Lines from the one containing "[@KevinMarquette]: https://twitter.com/KevinMarquette" through the final line of the records are the only ones to copy, and each must match exactly.

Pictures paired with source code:
§

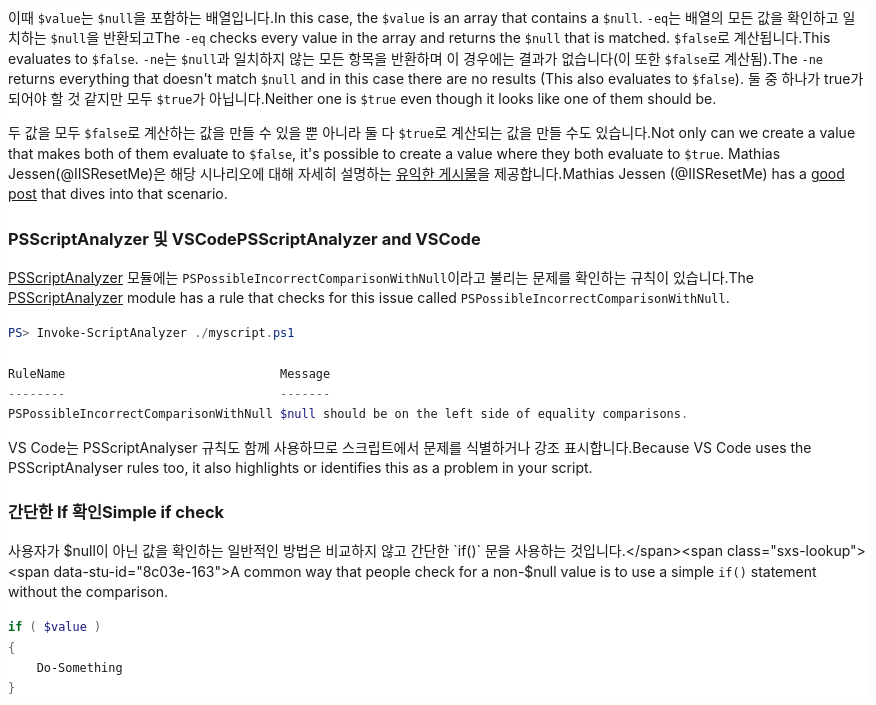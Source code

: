 <span data-ttu-id="8c03e-152">이때 `$value`는 `$null`을 포함하는 배열입니다.</span><span class="sxs-lookup"><span data-stu-id="8c03e-152">In this case, the `$value` is an array that contains a `$null`.</span></span> <span data-ttu-id="8c03e-153">`-eq`는 배열의 모든 값을 확인하고 일치하는 `$null`을 반환되고</span><span class="sxs-lookup"><span data-stu-id="8c03e-153">The `-eq` checks every value in the array and returns the `$null` that is matched.</span></span> <span data-ttu-id="8c03e-154">`$false`로 계산됩니다.</span><span class="sxs-lookup"><span data-stu-id="8c03e-154">This evaluates to `$false`.</span></span> <span data-ttu-id="8c03e-155">`-ne`는 `$null`과 일치하지 않는 모든 항목을 반환하며 이 경우에는 결과가 없습니다(이 또한 `$false`로 계산됨).</span><span class="sxs-lookup"><span data-stu-id="8c03e-155">The `-ne` returns everything that doesn't match `$null` and in this case there are no results (This also evaluates to `$false`).</span></span> <span data-ttu-id="8c03e-156">둘 중 하나가 true가 되어야 할 것 같지만 모두 `$true`가 아닙니다.</span><span class="sxs-lookup"><span data-stu-id="8c03e-156">Neither one is `$true` even though it looks like one of them should be.</span></span>

<span data-ttu-id="8c03e-157">두 값을 모두 `$false`로 계산하는 값을 만들 수 있을 뿐 아니라 둘 다 `$true`로 계산되는 값을 만들 수도 있습니다.</span><span class="sxs-lookup"><span data-stu-id="8c03e-157">Not only can we create a value that makes both of them evaluate to `$false`, it's possible to create a value where they both evaluate to `$true`.</span></span> <span data-ttu-id="8c03e-158">Mathias Jessen(@IISResetMe)은 해당 시나리오에 대해 자세히 설명하는 [유익한 게시물][]을 제공합니다.</span><span class="sxs-lookup"><span data-stu-id="8c03e-158">Mathias Jessen (@IISResetMe) has a [good post][] that dives into that scenario.</span></span>

### <a name="psscriptanalyzer-and-vscode"></a><span data-ttu-id="8c03e-159">PSScriptAnalyzer 및 VSCode</span><span class="sxs-lookup"><span data-stu-id="8c03e-159">PSScriptAnalyzer and VSCode</span></span>

<span data-ttu-id="8c03e-160">[PSScriptAnalyzer][] 모듈에는 `PSPossibleIncorrectComparisonWithNull`이라고 불리는 문제를 확인하는 규칙이 있습니다.</span><span class="sxs-lookup"><span data-stu-id="8c03e-160">The [PSScriptAnalyzer][] module has a rule that checks for this issue called `PSPossibleIncorrectComparisonWithNull`.</span></span>

```powershell
PS> Invoke-ScriptAnalyzer ./myscript.ps1

RuleName                              Message
--------                              -------
PSPossibleIncorrectComparisonWithNull $null should be on the left side of equality comparisons.
```

<span data-ttu-id="8c03e-161">VS Code는 PSScriptAnalyser 규칙도 함께 사용하므로 스크립트에서 문제를 식별하거나 강조 표시합니다.</span><span class="sxs-lookup"><span data-stu-id="8c03e-161">Because VS Code uses the PSScriptAnalyser rules too, it also highlights or identifies this as a problem in your script.</span></span>

### <a name="simple-if-check"></a><span data-ttu-id="8c03e-162">간단한 If 확인</span><span class="sxs-lookup"><span data-stu-id="8c03e-162">Simple if check</span></span>

<span data-ttu-id="8c03e-163">사용자가 $null이 아닌 값을 확인하는 일반적인 방법은 비교하지 않고 간단한 `if()` 문을 사용하는 것입니다.</span><span class="sxs-lookup"><span data-stu-id="8c03e-163">A common way that people check for a non-$null value is to use a simple `if()` statement without the comparison.</span></span>

```powershell
if ( $value )
{
    Do-Something
}
```


[원본 버전]: https://powershellexplained.com/2018-12-23-Powershell-null-everything-you-wanted-to-know/
[original version]: https://powershellexplained.com/2018-12-23-Powershell-null-everything-you-wanted-to-know/
[powershellexplained.com]: https://powershellexplained.com/
[@KevinMarquette]: https://twitter.com/KevinMarquette
[유익한 게시물]: https://blog.iisreset.me/schrodingers-argumentlist
[good post]: https://blog.iisreset.me/schrodingers-argumentlist
[PSScriptAnalyzer]: https://www.powershellgallery.com/packages/PSScriptAnalyzer
[System.Management.Automation.Internal.AutomationNull]: /dotnet/api/system.management.automation.internal.automationnull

§

§ **Problem solution**:
[@KevinMarquette]: https://twitter.com/KevinMarquette
[유익한 게시물]: https://blog.iisreset.me/schrodingers-argumentlist
[good post]: https://blog.iisreset.me/schrodingers-argumentlist
[PSScriptAnalyzer]: https://www.powershellgallery.com/packages/PSScriptAnalyzer
[System.Management.Automation.Internal.AutomationNull]: /dotnet/api/system.management.automation.internal.automationnull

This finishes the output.